The group was diligent enough to get the permit required for a barbecue in a fire area. They even set up a makeshift grill, a thin slab of meat and a pot in the yard of sympathizer Thomas Minor, according to Lake.

The videotape shows defendant Winston Burbage telling the other men, “If the police ask, all we’re having is a barbecue--that’s it. They’d have a hell of a time saying that a barbecue is unlawful assembly.”

At the end of the hearing, which is expected to last at least two weeks, Judge Fidler will decide whether there is enough evidence to order the men to stand trial.

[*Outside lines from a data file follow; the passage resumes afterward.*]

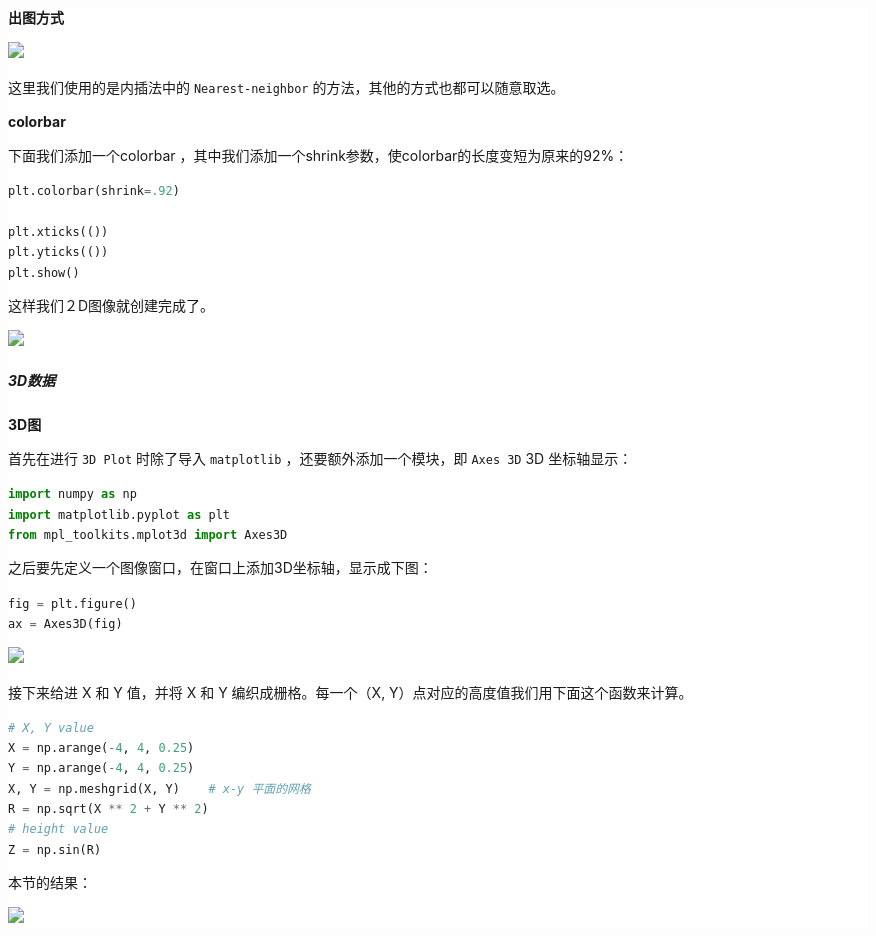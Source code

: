 **出图方式**

![](http://oslivcbny.bkt.clouddn.com/Figure_24.png)

这里我们使用的是内插法中的 `Nearest-neighbor` 的方法，其他的方式也都可以随意取选。

**colorbar**

下面我们添加一个colorbar ，其中我们添加一个shrink参数，使colorbar的长度变短为原来的92%：

```python
plt.colorbar(shrink=.92)

plt.xticks(())
plt.yticks(())
plt.show()
```

这样我们２D图像就创建完成了。

![](http://oslivcbny.bkt.clouddn.com/Figure_23.png)

##### 3D数据

**3D图**

首先在进行 `3D Plot` 时除了导入 `matplotlib` ，还要额外添加一个模块，即 `Axes 3D` 3D 坐标轴显示：

```python
import numpy as np
import matplotlib.pyplot as plt
from mpl_toolkits.mplot3d import Axes3D
```

之后要先定义一个图像窗口，在窗口上添加3D坐标轴，显示成下图：

```python
fig = plt.figure()
ax = Axes3D(fig)
```

![](http://oslivcbny.bkt.clouddn.com/Figure_25.png)

接下来给进 X 和 Y 值，并将 X 和 Y 编织成栅格。每一个（X, Y）点对应的高度值我们用下面这个函数来计算。

```python
# X, Y value
X = np.arange(-4, 4, 0.25)
Y = np.arange(-4, 4, 0.25)
X, Y = np.meshgrid(X, Y)    # x-y 平面的网格
R = np.sqrt(X ** 2 + Y ** 2)
# height value
Z = np.sin(R)
```

本节的结果：

![](http://oslivcbny.bkt.clouddn.com/Figure_26.png)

Oddly, the prosecution hinges largely on proving that the men violated fire laws. A 1982 statute outlaws cross burning, but not on private property. Other charges in the case, which in various forms has appeared before at least 10 judges, include unlawful assembly, carrying a night stick and wearing a mask during a crime.

Although charges stemming from the cross burning seem relatively minor, the incident was designed to have a major impact, Lake said. Leaders believed “it was an important event for the unification of the radical right, a show of strength,” he said. It was to serve public notice that Butler’s Idaho-based Aryan Nations and Metzger’s Klan forces had rallied around the same causes, he said.

Lake described life among the white supremacists as tinged with homey touches. The wife of Frank Silva, who has been convicted in the shooting death of Denver radio personality Alan Berg, was sewing Butler his special robe just hours before the San Fernando Valley cross burning. She also sewed Aryan Nations insignia on Lake’s shirt collar.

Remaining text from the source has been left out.